Our Wyoming State Legislature started this week, with Gov. Matt Mead’s State of the State address on Jan. 11. The House and Senate convened at noon that day and will meet until March 3. Although last year was the budget session, dollars will be the main topic this year, too.
One of the main topics will be how to fund our K-12 schools. One hears that Gov. Mead and the legislators really don’t have a plan as of yet, but that issue will be for the legislative process to work out. You can bet that there are some good ideas going around the Capitol, and if not, they don’t let on to us.
The K-12 schools will face a $400 million shortfall in the years ahead. So how do we deal with that amount every year? Along with that, school construction dollars are about gone, I hear. How do we maintain all the newer schools that have been built the last few years?
Who would have ever thought that a time would come where the President of the U.S. would stop leasing coal on federal mineral rights and tax the electrical generating plants for burning coal? Instead of burrowing their head in the sand, the federal government needs to help states more find ways to burn the coal with less carbon. If we went to the moon, we ought to be able to find ways to develop clean coal and not destroy the states and towns who have the coal to mine.

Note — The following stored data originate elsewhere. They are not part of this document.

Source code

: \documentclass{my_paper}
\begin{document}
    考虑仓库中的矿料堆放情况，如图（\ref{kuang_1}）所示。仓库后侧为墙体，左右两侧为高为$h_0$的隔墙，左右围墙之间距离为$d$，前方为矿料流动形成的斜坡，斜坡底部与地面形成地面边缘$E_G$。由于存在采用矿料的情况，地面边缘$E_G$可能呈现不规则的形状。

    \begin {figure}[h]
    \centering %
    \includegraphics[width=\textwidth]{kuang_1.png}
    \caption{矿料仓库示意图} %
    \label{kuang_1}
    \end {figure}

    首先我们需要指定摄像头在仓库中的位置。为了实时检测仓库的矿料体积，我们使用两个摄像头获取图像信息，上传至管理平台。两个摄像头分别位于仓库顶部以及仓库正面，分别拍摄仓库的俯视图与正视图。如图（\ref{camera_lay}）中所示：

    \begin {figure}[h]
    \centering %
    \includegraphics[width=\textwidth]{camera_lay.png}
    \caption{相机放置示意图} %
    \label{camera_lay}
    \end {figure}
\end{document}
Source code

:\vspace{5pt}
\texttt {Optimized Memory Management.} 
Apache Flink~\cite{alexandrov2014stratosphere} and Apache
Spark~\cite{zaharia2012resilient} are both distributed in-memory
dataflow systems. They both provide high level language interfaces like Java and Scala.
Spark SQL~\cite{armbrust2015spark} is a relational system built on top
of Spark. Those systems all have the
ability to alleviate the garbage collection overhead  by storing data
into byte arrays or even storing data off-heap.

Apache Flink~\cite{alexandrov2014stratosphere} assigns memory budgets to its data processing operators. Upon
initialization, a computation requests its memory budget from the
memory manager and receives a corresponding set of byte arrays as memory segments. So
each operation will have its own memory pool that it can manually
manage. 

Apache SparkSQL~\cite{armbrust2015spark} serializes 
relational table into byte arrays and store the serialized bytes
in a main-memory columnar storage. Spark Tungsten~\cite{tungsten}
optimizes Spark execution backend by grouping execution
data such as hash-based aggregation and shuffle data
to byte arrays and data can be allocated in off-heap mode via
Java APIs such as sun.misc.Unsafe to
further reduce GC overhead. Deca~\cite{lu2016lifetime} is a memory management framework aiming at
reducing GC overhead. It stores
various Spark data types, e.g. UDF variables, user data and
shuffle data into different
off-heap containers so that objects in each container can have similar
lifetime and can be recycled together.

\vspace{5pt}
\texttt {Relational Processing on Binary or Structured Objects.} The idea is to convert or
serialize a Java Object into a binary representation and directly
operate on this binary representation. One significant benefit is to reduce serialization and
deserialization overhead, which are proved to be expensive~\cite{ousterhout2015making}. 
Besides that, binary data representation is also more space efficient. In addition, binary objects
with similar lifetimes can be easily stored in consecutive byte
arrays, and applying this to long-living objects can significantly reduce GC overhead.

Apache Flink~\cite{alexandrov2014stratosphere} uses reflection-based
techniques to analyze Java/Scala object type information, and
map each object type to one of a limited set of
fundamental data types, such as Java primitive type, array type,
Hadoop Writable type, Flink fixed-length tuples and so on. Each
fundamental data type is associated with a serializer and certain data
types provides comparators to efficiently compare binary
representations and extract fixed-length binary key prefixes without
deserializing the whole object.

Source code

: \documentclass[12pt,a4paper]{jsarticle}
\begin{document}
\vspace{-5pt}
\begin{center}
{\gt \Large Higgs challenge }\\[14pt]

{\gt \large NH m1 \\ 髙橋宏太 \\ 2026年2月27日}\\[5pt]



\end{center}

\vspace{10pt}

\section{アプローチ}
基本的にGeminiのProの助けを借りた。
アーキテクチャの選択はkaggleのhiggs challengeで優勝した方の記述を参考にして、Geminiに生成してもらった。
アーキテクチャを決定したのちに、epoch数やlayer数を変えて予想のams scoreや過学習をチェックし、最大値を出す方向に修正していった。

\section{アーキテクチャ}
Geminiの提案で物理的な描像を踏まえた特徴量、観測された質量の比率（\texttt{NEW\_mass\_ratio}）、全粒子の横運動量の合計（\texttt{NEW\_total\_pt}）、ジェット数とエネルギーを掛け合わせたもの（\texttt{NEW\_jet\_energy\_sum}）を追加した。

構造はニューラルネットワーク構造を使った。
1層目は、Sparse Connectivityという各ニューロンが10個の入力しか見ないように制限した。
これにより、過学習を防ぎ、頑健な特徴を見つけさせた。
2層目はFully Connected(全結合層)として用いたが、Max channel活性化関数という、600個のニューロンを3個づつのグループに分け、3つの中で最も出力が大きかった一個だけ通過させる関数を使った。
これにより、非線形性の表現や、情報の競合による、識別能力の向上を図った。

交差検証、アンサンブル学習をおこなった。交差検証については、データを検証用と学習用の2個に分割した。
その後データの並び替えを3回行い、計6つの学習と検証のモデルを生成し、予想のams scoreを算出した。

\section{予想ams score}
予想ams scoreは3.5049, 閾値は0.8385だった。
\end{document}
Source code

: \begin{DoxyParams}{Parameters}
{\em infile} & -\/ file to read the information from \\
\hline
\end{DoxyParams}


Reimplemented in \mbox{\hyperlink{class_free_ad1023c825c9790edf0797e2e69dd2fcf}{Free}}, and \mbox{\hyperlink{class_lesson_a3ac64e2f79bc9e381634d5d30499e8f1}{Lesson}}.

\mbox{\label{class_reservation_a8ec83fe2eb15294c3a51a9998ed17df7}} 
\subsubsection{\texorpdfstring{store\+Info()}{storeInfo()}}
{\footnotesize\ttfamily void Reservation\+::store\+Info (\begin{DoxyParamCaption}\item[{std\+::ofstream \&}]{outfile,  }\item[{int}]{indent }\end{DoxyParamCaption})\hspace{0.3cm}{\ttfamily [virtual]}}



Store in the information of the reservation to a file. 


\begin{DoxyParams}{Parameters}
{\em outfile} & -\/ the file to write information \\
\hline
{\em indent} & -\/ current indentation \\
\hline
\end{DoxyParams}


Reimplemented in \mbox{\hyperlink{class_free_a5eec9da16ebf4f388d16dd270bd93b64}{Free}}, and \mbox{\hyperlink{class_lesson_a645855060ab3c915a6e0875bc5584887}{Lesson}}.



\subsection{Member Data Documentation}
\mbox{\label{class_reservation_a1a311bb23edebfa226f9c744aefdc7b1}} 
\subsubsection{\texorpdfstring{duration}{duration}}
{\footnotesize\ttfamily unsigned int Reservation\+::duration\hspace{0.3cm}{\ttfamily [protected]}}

Raising property taxes is not a popular idea, nor is having a state income tax. In fact, raising any taxes will not get you a free cup of coffee. I have always supported raising the sales taxes, if needed. It is a fair way to make sure we all pay and that one industry or age class doesn’t get nailed. And it is a fair way that taxes everyone who comes and enjoys what we have to offer as a state, such as good roads, scenery and good people.
Besides school funding, the legislators have to find a way to come up with $80 million to repair the State Penitentiary in Rawlins. Remember, they built it on unstable ground 15 years ago, kind of like some schools around the state. That is a huge problem that will take some discussion.
The state has some rainy day accounts with not much policy on when and how to spend those funds. That, too, needs to be debated. There are those who just blame the Republicans for not want wanting to spend those accounts. Remember, under our state constitution, we have to balance the state budget every two years. Spending money like our federal government will just get us in trouble, affecting Republicans, Democrats and all.
One thing we all can do as citizens is to get to know our legislators. Whether you are in agriculture or not, we all belong to some organization or group, and most of them have receptions for the legislators and our elected officials. It is our responsibility to get to Cheyenne, pony up, attend those receptions and get to know the legislators and state officials. And don’t just tell your representatives and senators how you disagree with them. Give them a “‘Atta boy” or pat on the back, and do the same for your lobbyists. They all do a very hard service to the state.